Some examples of propositions −
- "The sun rises in the east" − True
- "12 + 5 = 20" − False
- "x + 2 = 5" − Not a proposition (depends on the value of x)
Predicate
A predicate is an expression of one or more variables defined on some specific domain. A predicate with variables can be made a proposition by either assigning a value to the variable or by quantifying the variable.
The following are some examples of predicates −
- Let E(x, y) denote "x = y"
- Let X(a, b, c) denote "a + b + c = 0"
- Let M(x, y) denote "x is married to y"
Well Formed Formula
A Well Formed Formula (wff) is a syntactically valid expression in predicate logic. A predicate is a wff if it satisfies any of the following rules −
- All propositional constants and propositional variables are wffs.
- If x is a variable and Y is a wff, then ∀x Y and ∃x Y are also wffs.
- Truth values (true and false) are wffs.
- Each atomic formula is a wff.
- All connectives (∧, ∨, ¬, →, ⇔) connecting wffs produce wffs.
Quantifiers
The variables of predicates are quantified by quantifiers. There are two types of quantifiers in predicate logic −
Universal Quantifier (∀)
The universal quantifier states that the statements within its scope are true for every value of the specific variable. It is denoted by the symbol ∀.
∀x P(x) is read as "for every value of x, P(x) is true."
Example − "Man is mortal" can be written as ∀x P(x) where P(x) denotes "x is mortal" and the universe of discourse is all men.
Existential Quantifier (∃)
The existential quantifier states that the statements within its scope are true for at least one value of the specific variable. It is denoted by the symbol ∃.
∃x P(x) is read as "there exists some x for which P(x) is true."
Example − "Some people are dishonest" can be written as ∃x P(x) where P(x) denotes "x is dishonest" and the universe of discourse is all people.
Nested Quantifiers
When a quantifier appears within the scope of another quantifier, it is called a nested quantifier. The order of quantifiers matters −
- ∀a ∃b P(a, b) where P(a, b) denotes "a + b = 0" − means "for every a, there exists some b such that a + b = 0."
- ∀a ∀b ∀c P(a, b, c) where P(a, b, c) denotes "a + (b + c) = (a + b) + c" − means addition is associative for all values.

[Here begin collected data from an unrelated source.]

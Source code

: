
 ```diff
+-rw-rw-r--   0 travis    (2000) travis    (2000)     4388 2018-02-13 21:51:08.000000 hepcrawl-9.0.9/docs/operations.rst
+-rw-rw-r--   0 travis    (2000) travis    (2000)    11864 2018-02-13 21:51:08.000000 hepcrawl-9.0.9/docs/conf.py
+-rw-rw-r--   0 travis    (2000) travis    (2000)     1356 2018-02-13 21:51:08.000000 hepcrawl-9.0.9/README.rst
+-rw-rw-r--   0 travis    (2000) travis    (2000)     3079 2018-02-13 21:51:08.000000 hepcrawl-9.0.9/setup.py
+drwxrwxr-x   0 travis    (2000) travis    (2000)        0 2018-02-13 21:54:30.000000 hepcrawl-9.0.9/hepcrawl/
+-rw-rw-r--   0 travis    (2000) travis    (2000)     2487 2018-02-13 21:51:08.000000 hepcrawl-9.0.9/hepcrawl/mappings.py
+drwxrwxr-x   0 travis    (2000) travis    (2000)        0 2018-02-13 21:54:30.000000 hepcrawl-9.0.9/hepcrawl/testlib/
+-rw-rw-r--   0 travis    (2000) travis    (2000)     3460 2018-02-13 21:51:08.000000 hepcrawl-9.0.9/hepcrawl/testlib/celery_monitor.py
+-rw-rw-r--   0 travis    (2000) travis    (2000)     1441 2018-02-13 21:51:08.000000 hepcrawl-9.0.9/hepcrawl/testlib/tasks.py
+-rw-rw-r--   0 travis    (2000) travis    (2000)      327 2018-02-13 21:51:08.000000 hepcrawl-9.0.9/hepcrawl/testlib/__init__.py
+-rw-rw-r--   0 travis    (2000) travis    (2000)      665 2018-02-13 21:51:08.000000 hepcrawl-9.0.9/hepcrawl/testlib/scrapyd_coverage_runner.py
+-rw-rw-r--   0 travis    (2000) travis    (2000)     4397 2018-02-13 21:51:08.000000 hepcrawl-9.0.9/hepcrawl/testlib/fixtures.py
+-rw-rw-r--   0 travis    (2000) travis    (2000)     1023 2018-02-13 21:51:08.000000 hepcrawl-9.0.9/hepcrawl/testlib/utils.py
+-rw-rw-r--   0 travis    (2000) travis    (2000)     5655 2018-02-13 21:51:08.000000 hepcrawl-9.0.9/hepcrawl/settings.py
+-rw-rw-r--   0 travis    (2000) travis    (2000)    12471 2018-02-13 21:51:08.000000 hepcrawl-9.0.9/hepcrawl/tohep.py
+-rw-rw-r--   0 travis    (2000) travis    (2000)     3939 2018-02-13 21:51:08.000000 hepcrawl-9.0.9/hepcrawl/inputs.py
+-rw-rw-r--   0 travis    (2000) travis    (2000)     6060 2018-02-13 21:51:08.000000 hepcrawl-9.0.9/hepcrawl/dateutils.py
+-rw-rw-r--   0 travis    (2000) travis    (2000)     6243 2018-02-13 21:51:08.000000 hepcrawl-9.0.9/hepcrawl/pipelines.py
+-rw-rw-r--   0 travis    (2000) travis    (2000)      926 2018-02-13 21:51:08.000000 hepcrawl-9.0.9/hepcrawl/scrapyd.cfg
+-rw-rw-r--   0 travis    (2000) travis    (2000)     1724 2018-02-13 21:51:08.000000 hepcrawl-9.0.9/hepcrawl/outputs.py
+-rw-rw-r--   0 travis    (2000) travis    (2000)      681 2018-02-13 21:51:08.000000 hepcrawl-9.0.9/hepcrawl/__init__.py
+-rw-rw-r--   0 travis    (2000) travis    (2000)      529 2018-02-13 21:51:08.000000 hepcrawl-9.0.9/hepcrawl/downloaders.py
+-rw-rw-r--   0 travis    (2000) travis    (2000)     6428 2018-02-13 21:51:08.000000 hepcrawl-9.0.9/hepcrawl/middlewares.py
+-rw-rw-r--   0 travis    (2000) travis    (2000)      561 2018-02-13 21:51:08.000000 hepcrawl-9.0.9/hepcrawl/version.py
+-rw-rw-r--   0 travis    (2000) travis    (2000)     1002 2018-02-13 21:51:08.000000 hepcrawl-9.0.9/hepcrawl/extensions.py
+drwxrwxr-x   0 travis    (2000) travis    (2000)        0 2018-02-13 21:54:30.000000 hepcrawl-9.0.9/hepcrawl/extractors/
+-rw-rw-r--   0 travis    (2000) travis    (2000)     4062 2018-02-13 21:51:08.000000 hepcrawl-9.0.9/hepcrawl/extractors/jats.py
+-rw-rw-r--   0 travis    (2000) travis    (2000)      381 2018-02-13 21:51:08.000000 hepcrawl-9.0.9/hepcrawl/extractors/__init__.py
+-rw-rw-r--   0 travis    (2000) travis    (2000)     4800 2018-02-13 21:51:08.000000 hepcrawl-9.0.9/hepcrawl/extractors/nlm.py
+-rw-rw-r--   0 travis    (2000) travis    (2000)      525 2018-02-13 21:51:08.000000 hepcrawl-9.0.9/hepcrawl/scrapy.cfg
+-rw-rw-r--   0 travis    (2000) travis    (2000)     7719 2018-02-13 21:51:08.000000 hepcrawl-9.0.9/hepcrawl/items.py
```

Note − The order of different quantifiers cannot be swapped: ∀a ∃b P(a, b) ≠ ∃a ∀b P(a, b). The first says "for every a, some b exists" while the second says "there is one specific a that works for all b."
Conclusion
Propositions are fixed true/false statements, predicates become propositions when variables are assigned values or quantified, and quantifiers (∀ and ∃) specify whether a predicate holds for all or some values. Together, these form the notation system of mathematical logic.